03/27/2025
By Anugrah Vaishnav
Candidate Name: Anugrah Vaishnav
Defense Date: Thursday, April 10, 2025
Time: 9 - 10 a.m. EST
Location : Via Zoom
Thesis Title: Enhanced 3D Reconstruction in Colonoscopy Through Monocular Depth and Pose Estimation Using Transformer-based Neural Networks
Committee members:
Yu Cao (advisor), Miner School of Computer and Information Sciences, University of Massachusetts Lowell
Benyuan Liu (member), Miner School of Computer and Information Sciences, University of Massachusetts Lowell
Ming Shao (member), Miner School of Computer and Information Sciences, University of Massachusetts Lowell
Abstract:
This work presents an adaptation of the DepthAnythingV2 model for precise monocular depth estimation in colonoscopy procedures, addressing the unique challenges posed by the complex and dynamic visual characteristics of the colon. Recognizing that depth estimation methods designed for natural scenes do not transfer directly to medical imaging, we fine-tune the transformer-based DepthAnythingV2 model using the synthetic SimCol3D dataset with ground truth depth maps.

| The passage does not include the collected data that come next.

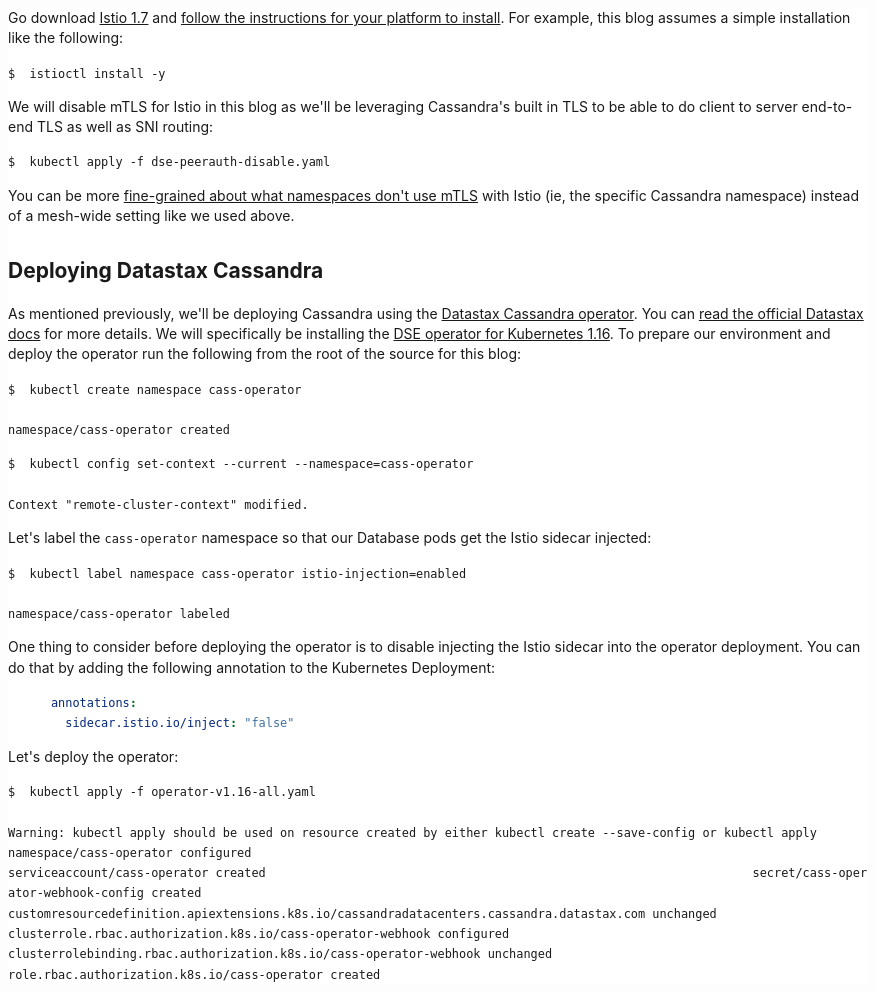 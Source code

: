 Go download [Istio 1.7][dl-istio] and [follow the instructions for your platform to install][install-istio]. For example, this blog assumes a simple installation like the following:

```
$  istioctl install -y
```

We will disable mTLS for Istio in this blog as we'll be leveraging Cassandra's built in TLS to be able to do client to server end-to-end TLS as well as SNI routing:

```
$  kubectl apply -f dse-peerauth-disable.yaml
```

You can be more [fine-grained about what namespaces don't use mTLS][fine-grained-tls] with Istio (ie, the specific Cassandra namespace) instead of a mesh-wide setting like we used above. 

## Deploying Datastax Cassandra

As mentioned previously, we'll be deploying Cassandra using the [Datastax Cassandra operator][cass-operator]. You can [read the official Datastax docs][official-dse-operator] for more details. We will specifically be installing the [DSE operator for Kubernetes 1.16][cass-operator-116]. To prepare our environment and deploy the operator run the following from the root of the source for this blog:

```
$  kubectl create namespace cass-operator

namespace/cass-operator created 
```

```
$  kubectl config set-context --current --namespace=cass-operator

Context "remote-cluster-context" modified.
```

Let's label the `cass-operator` namespace so that our Database pods get the Istio sidecar injected:

```
$  kubectl label namespace cass-operator istio-injection=enabled

namespace/cass-operator labeled
```

One thing to consider before deploying the operator is to disable injecting the Istio sidecar into the operator deployment. You can do that by adding the following annotation to the Kubernetes Deployment:

```yaml
      annotations:
        sidecar.istio.io/inject: "false"
```

Let's deploy the operator:

```
$  kubectl apply -f operator-v1.16-all.yaml

Warning: kubectl apply should be used on resource created by either kubectl create --save-config or kubectl apply             
namespace/cass-operator configured                             
serviceaccount/cass-operator created                                                                    secret/cass-operator-webhook-config created                    
customresourcedefinition.apiextensions.k8s.io/cassandradatacenters.cassandra.datastax.com unchanged                           
clusterrole.rbac.authorization.k8s.io/cass-operator-webhook configured                                                        
clusterrolebinding.rbac.authorization.k8s.io/cass-operator-webhook unchanged                                                  
role.rbac.authorization.k8s.io/cass-operator created                                           
```

[sni]: https://en.wikipedia.org/wiki/Server_Name_Indication
[gloo]: https://docs.solo.io/gloo/latest/
[istio]: https://istio.io
[cass]: https://cassandra.apache.org
[kube-stateful]: https://kubernetes.io/docs/tutorials/stateful-application/cassandra/
[contact]: https://www.solo.io/company/contact/
[cass-operator]: https://github.com/datastax/cass-operator
[cass-tls]: https://docs.datastax.com/en/security/6.8/security/secSslTOC.html
[official-dse-operator]: https://docs.datastax.com/en/cass-operator/doc/cass-operator/cassOperatorAbout.html
[cass-operator-116]: https://github.com/datastax/cass-operator/tree/master/docs/user
[gh-src]: https://github.com/christian-posta/dse-cass-istio-sni
[dl-istio]: https://github.com/istio/istio/releases
[install-istio]: https://istio.io/latest/docs/setup/install/
[fine-grained-tls]: https://istio.io/latest/docs/tasks/security/authentication/mtls-migration/#lock-down-to-mutual-tls-by-namespace
[cqlsh]: https://cassandra.apache.org/doc/latest/tools/cqlsh.html
[istio-sni]: https://istio.io/latest/docs/tasks/traffic-management/ingress/ingress-sni-passthrough/ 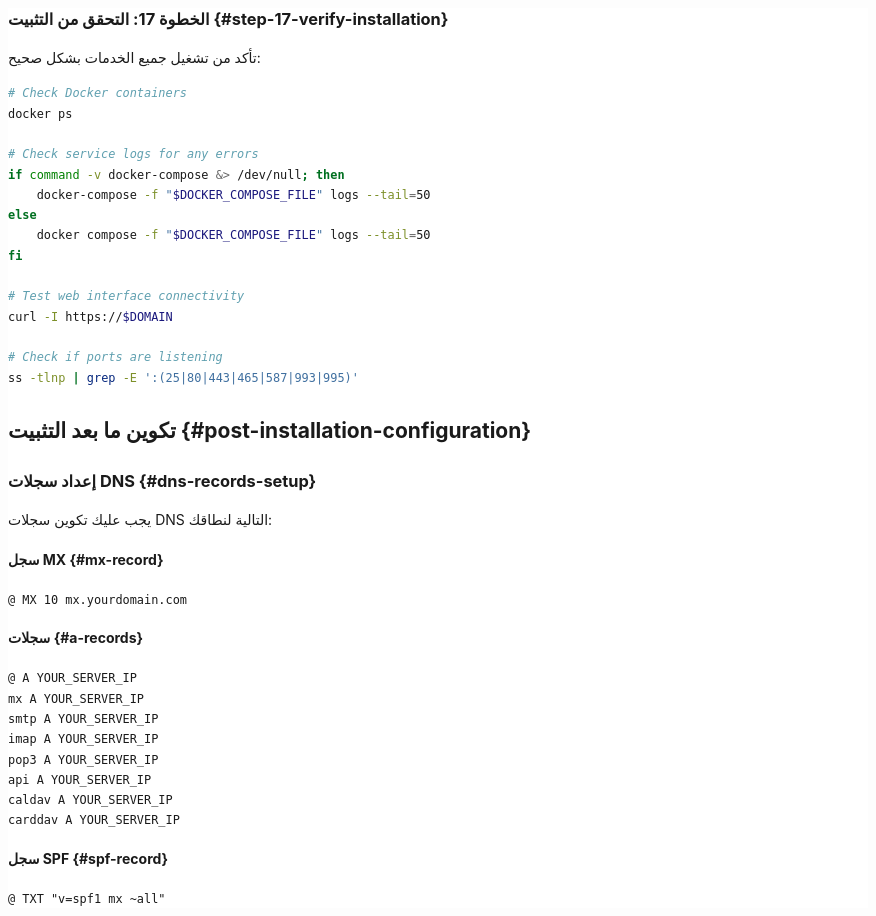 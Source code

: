 ### الخطوة 17: التحقق من التثبيت {#step-17-verify-installation}

تأكد من تشغيل جميع الخدمات بشكل صحيح:

```bash
# Check Docker containers
docker ps

# Check service logs for any errors
if command -v docker-compose &> /dev/null; then
    docker-compose -f "$DOCKER_COMPOSE_FILE" logs --tail=50
else
    docker compose -f "$DOCKER_COMPOSE_FILE" logs --tail=50
fi

# Test web interface connectivity
curl -I https://$DOMAIN

# Check if ports are listening
ss -tlnp | grep -E ':(25|80|443|465|587|993|995)'
```

## تكوين ما بعد التثبيت {#post-installation-configuration}

### إعداد سجلات DNS {#dns-records-setup}

يجب عليك تكوين سجلات DNS التالية لنطاقك:

#### سجل MX {#mx-record}

```
@ MX 10 mx.yourdomain.com
```

#### سجلات {#a-records}

```
@ A YOUR_SERVER_IP
mx A YOUR_SERVER_IP
smtp A YOUR_SERVER_IP
imap A YOUR_SERVER_IP
pop3 A YOUR_SERVER_IP
api A YOUR_SERVER_IP
caldav A YOUR_SERVER_IP
carddav A YOUR_SERVER_IP
```

#### سجل SPF {#spf-record}

```
@ TXT "v=spf1 mx ~all"
```
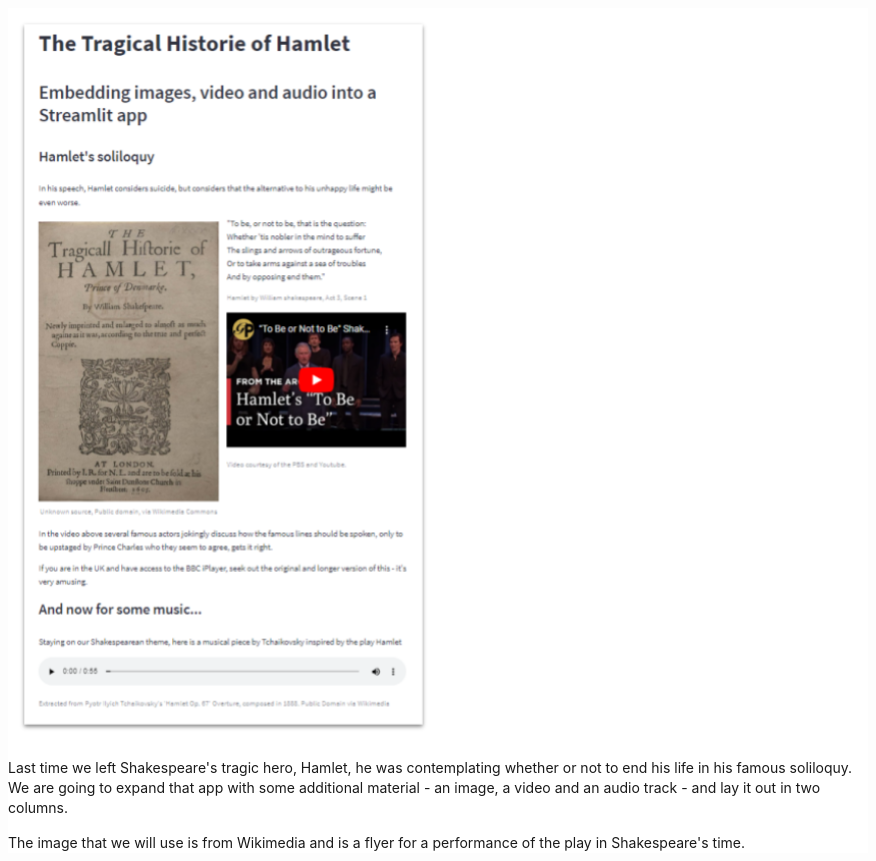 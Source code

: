 <img src="./images/shakespearemediaappborder.png" width="50%">

Last time we left Shakespeare's tragic hero, Hamlet, he was contemplating whether or not to end his life in his famous soliloquy. We are going to expand that app with some additional material - an image, a video and an audio track - and lay it out in two columns.

The image that we will use is from Wikimedia and is a flyer for a performance of the play in Shakespeare's time.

Our approach demonstrates effective knowledge transfer to the endoscopic domain, achieving a mean absolute error as low as 0.002 on synthetic data. In addition, we generate detailed 3D meshes through offline processing, providing high-quality three-dimensional representations of the colon. Additionally, a pose estimation framework is developed to accurately capture the relative camera motion between consecutive frames, complementing the depth estimation module to enhance the overall 3D reconstruction process. Although the current system does not support real-time inference, the robust performance and offline reconstruction capabilities lay a solid foundation for future work aimed at integrating automated 3D reconstruction into clinical workflows, with the potential to improve diagnostic accuracy and patient outcomes in minimally invasive procedures.